[Excerpted records Boundary: Start]
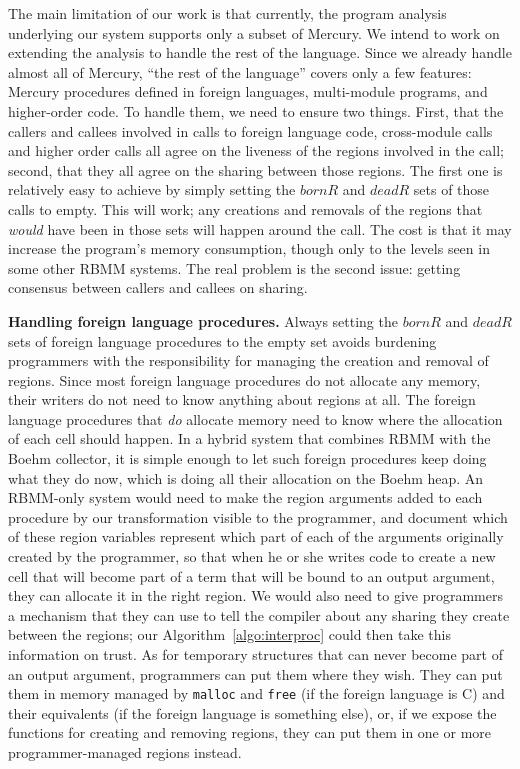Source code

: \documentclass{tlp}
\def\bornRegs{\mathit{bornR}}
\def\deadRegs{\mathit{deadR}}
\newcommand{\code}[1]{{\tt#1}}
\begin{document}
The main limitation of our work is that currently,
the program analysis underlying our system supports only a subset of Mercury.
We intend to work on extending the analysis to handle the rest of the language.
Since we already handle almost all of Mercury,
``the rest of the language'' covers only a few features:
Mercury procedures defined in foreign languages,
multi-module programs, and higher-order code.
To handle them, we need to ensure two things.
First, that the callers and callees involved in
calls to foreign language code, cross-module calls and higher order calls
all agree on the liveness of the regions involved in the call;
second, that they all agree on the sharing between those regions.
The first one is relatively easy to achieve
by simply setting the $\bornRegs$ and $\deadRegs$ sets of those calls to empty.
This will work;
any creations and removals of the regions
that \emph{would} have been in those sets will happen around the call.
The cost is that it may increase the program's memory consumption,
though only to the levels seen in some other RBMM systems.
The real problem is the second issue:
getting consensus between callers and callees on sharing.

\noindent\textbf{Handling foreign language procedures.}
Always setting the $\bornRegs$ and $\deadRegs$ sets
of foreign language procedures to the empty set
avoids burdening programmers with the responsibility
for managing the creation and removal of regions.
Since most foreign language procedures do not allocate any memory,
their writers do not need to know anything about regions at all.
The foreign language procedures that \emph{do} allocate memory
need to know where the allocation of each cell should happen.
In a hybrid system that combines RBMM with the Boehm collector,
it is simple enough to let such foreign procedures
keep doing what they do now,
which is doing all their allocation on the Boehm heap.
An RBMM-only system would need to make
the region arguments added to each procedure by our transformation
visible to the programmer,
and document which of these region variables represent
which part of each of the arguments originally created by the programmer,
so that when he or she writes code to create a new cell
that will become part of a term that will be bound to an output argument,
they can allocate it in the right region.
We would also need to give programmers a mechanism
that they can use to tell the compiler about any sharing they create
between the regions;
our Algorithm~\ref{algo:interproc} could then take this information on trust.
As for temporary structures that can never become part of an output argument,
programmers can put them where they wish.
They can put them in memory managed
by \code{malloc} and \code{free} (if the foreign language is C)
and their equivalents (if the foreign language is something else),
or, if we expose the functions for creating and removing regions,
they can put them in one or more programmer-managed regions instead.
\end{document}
[Excerpted records Boundary: End]
## [Work item]
From the records above, copy every line that includes the word "about".

## [Your response]
their writers do not need to know anything about regions at all.
that they can use to tell the compiler about any sharing they create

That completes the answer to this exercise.